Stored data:

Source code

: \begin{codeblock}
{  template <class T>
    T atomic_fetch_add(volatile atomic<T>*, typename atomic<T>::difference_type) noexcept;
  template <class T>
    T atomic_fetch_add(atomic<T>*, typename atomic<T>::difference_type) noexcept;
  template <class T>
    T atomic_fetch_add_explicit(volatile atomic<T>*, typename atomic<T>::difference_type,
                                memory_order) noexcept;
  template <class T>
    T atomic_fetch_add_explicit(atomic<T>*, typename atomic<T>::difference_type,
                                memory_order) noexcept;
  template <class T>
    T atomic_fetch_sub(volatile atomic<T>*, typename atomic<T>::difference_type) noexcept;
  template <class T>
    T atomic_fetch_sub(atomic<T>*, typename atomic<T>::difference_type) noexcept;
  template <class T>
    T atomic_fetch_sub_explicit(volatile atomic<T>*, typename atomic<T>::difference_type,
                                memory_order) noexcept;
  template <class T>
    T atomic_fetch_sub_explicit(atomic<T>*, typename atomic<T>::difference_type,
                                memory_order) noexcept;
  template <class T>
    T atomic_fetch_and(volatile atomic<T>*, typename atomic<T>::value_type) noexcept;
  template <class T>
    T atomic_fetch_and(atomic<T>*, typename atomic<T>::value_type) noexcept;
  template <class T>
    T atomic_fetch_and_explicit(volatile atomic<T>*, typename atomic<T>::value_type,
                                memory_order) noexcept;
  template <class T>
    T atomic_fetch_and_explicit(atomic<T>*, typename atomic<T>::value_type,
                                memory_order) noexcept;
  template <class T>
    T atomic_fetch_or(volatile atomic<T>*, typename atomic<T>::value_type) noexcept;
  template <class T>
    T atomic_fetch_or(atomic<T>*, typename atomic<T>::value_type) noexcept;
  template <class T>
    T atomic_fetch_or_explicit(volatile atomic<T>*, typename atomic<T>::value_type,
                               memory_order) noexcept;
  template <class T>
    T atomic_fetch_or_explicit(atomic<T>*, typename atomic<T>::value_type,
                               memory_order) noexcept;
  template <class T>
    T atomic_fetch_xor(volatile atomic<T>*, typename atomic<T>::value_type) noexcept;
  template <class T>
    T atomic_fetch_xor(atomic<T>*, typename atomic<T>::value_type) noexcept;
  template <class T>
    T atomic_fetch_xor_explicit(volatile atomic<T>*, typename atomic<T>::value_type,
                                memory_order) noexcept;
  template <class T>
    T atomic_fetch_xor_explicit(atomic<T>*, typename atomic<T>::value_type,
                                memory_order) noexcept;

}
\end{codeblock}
* * *
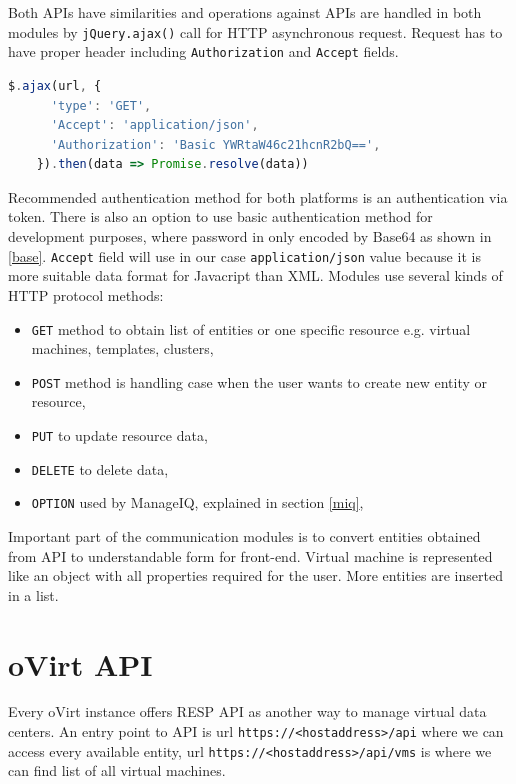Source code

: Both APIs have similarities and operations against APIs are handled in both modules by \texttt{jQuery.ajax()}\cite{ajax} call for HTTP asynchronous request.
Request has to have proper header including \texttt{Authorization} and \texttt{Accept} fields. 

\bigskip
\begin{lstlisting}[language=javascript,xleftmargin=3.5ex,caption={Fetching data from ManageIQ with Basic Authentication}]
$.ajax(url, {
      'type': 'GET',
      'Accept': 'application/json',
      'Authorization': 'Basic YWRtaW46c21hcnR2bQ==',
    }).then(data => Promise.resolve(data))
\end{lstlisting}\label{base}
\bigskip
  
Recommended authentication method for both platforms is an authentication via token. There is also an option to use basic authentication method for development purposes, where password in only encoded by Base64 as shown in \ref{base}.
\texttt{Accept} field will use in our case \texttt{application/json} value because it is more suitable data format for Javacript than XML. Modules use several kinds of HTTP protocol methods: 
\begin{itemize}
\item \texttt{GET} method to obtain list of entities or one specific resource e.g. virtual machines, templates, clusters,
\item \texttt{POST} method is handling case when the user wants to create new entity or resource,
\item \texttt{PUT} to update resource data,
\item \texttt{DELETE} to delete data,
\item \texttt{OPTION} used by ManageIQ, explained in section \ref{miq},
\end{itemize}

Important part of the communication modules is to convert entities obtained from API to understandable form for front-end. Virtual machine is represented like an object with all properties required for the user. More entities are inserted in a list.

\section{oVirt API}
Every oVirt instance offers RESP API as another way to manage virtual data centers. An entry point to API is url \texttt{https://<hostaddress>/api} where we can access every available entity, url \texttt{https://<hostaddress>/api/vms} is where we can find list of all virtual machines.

PROBLEM:
Check the lines above and copy each one that includes "Authorization".

ANSWER TO THIS TASK:
Request has to have proper header including \texttt{Authorization} and \texttt{Accept} fields. 
      'Authorization': 'Basic YWRtaW46c21hcnR2bQ==',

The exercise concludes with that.